Iconic German sandal maker Birkenstock Holdings Ltd. made its trading debut on Wednesday, but the stock stumbled out of the gate, falling 10%. This early setback signals caution from investors in the face of new deals and a competitive casual-footwear market. The company’s initial public offering was priced at $46 a share, slightly below the midpoint of its expected range. Under the ticker “BIRK,” Birkenstock began trading on the New York Stock Exchange with lead underwriters Goldman Sachs, JPMorgan, and Morgan Stanley at the helm. While recent IPOs demonstrated strong first-day performance followed by subsequent declines, Birkenstock’s fate remains uncertain. Chip maker Arm Holdings Ltd., digital marketing company Klaviyo, and Instacart (trading as Maplebear Inc.) all experienced substantial gains initially, but later saw their momentum dissipate. Instacart, in particular, closed at $25.50 on Wednesday, well below its $30 issue price. Despite the uncertainty, Birkenstock boasts a loyal following. According to the company’s filings, 70% of existing U.S. customers purchase at least two pairs of Birkenstock shoes. Moreover, a recent survey revealed that 86% of recent purchasers expressed intent to buy again, while 40% did not consider any other brand during their purchase. Kyle Rodda, Senior Market Analyst at Capital.com, believes that the success of Birkenstock’s IPO could serve as a broad measure of market sentiment and sentiment toward consumer-sensitive stocks. In addition, he poses an intriguing question: Do cashed-up millennials prefer investing in brands found at the bottom of their wardrobes? Furthermore, Rodda suggests that Birkenstock’s valuation of around $8.6 billion appears to be on the higher side compared to other comparable consumer discretionary companies on Wall Street, with a price-to-sales ratio above 6 based on the latest revenue release.

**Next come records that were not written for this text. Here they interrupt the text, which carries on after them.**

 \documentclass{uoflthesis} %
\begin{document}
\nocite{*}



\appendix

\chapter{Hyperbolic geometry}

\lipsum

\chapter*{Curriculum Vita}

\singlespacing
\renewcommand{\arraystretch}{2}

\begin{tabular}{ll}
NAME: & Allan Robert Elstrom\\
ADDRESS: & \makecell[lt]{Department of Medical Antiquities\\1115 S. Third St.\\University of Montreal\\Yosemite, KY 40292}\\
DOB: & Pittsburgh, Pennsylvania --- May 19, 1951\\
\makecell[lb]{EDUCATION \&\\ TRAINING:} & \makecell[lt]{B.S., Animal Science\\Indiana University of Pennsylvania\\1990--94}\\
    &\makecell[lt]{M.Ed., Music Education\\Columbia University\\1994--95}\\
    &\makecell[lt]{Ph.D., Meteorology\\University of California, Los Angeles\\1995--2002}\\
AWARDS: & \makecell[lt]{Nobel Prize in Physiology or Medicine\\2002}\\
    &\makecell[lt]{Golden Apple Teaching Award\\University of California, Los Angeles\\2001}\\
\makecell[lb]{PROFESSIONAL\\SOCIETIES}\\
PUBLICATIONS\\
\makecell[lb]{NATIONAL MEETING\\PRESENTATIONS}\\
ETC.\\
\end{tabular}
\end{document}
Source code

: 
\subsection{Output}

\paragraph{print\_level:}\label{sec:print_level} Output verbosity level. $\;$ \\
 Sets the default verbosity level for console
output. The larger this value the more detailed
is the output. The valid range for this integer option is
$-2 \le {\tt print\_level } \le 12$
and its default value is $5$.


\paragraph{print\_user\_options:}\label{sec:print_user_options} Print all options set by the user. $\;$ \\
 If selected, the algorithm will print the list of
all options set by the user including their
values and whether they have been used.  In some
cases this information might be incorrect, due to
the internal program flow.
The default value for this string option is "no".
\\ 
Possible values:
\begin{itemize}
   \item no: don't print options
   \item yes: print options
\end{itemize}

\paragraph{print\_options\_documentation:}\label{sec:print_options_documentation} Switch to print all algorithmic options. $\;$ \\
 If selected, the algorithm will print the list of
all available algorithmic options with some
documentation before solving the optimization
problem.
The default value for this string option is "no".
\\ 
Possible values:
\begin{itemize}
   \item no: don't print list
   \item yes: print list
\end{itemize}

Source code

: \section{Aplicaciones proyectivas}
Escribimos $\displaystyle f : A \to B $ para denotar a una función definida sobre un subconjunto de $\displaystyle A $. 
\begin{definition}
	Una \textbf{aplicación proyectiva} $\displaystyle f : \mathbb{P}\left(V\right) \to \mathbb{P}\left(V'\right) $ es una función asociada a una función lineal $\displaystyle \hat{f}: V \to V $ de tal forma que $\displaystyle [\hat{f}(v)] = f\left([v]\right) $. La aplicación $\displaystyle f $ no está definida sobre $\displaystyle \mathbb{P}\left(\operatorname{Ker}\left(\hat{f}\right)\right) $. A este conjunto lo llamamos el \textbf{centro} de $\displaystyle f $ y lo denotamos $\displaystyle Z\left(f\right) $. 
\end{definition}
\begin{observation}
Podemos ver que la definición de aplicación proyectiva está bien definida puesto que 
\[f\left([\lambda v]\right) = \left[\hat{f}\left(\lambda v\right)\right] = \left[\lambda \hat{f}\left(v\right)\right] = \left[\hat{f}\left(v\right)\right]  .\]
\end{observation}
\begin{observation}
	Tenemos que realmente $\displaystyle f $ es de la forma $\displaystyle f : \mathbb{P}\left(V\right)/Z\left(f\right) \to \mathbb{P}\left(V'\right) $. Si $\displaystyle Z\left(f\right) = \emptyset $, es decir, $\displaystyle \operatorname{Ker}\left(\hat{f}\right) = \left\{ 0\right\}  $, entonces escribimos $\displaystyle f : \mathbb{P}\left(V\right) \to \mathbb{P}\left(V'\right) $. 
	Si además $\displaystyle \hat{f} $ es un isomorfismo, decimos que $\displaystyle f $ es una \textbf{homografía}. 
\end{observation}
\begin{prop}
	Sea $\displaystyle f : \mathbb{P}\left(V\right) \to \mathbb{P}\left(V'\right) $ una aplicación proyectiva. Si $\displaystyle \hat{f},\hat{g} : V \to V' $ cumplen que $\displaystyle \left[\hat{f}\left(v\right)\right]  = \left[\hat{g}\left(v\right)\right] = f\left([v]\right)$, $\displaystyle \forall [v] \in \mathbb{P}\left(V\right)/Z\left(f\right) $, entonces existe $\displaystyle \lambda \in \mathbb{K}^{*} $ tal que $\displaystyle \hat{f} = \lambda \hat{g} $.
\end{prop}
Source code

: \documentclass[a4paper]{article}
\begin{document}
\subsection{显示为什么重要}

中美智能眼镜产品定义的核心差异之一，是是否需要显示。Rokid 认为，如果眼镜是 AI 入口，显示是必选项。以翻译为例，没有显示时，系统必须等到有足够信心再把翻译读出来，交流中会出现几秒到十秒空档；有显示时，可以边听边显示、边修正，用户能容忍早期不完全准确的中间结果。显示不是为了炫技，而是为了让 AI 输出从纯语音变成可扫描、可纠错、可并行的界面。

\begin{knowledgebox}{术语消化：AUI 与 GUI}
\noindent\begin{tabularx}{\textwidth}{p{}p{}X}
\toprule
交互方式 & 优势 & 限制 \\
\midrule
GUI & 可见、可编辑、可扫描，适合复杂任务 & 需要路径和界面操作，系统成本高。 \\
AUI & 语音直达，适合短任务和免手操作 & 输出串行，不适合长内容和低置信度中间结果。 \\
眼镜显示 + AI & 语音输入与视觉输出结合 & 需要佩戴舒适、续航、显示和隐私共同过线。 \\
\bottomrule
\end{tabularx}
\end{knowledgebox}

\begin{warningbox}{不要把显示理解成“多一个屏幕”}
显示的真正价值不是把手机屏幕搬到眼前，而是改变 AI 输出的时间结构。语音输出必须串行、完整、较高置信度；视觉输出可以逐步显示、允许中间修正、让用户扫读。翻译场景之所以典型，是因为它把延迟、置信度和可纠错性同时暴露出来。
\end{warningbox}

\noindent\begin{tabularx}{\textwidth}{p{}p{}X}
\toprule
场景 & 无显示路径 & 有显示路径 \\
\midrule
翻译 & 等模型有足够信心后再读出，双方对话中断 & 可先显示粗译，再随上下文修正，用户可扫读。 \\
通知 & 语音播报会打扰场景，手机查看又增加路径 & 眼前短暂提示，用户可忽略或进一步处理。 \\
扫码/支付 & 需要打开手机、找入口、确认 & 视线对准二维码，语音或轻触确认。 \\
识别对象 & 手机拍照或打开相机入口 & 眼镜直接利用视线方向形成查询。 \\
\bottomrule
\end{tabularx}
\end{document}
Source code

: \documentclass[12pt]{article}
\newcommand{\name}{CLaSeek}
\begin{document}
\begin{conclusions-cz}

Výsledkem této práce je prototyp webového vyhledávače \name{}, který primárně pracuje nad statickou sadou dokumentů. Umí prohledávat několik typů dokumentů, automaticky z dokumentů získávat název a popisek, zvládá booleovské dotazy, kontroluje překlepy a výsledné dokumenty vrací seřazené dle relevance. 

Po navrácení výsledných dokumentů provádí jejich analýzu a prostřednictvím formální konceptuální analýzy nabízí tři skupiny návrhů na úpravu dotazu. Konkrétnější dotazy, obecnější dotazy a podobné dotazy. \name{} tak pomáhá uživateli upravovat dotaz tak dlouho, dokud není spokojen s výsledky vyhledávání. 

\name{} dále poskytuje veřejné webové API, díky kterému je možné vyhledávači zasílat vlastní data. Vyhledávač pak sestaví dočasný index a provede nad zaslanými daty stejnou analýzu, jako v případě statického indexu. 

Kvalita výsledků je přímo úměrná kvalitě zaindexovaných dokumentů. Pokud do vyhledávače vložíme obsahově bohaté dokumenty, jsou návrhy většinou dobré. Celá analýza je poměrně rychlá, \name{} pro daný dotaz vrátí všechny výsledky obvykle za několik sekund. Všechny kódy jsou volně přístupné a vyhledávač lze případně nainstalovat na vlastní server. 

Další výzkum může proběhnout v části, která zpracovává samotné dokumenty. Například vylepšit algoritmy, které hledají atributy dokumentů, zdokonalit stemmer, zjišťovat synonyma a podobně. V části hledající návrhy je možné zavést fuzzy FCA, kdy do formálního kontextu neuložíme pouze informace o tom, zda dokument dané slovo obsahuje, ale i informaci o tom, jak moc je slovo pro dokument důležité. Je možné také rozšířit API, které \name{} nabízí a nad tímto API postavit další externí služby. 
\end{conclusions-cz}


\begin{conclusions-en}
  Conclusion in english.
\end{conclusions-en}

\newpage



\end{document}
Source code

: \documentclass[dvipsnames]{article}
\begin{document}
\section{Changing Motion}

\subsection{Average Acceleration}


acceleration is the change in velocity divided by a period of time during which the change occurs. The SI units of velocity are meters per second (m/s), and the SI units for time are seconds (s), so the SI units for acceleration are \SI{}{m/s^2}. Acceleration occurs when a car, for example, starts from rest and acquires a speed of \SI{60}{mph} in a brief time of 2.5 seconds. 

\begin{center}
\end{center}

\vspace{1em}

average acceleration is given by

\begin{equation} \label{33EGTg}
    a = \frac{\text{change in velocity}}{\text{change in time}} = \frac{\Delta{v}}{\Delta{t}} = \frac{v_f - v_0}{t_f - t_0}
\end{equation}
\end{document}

Birkenstock Valuation Debate
The recent announcement of Birkenstock’s plans to go public has sparked a heated debate over the company’s valuation. As interest rates rise and consumer spending is expected to slow down, experts are questioning whether the current valuation of $8.7 billion is justified.
David Trainer, Chief Executive of independent equity research company New Constructs, has been vocal in his criticism of the high valuation. He pointed out that it surpasses that of other well-known footwear companies such as Skechers USA Inc., Crocs Inc., and Steve Madden Ltd. In fact, the only companies with a larger market cap than Birkenstock in the footwear industry are Nike Inc. and Deckers Outdoor.
Trainer believes that the valuation is too high, especially considering that as recently as early 2021, the company was valued at just $4.3 billion. According to Trainer’s report, not much has changed since then to justify such a significant increase.
To support the current valuation, Birkenstock would need to generate annual revenue exceeding $3.8 billion, according to Trainer’s estimates. However, the company’s filing documents with the Securities and Exchange Commission show that it only achieved $1.24 billion in revenue for the entirety of 2022.
While Trainer acknowledges Birkenstock’s strong brand equity and stylish sandals, he questions the necessity of the company going public. He advises investors not to expect significant returns from buying into this IPO.
As the valuation debate rages on, it is clear that the future of Birkenstock as a publicly traded company remains uncertain. Investors will be closely watching how the market responds to this IPO, especially in light of the current economic climate.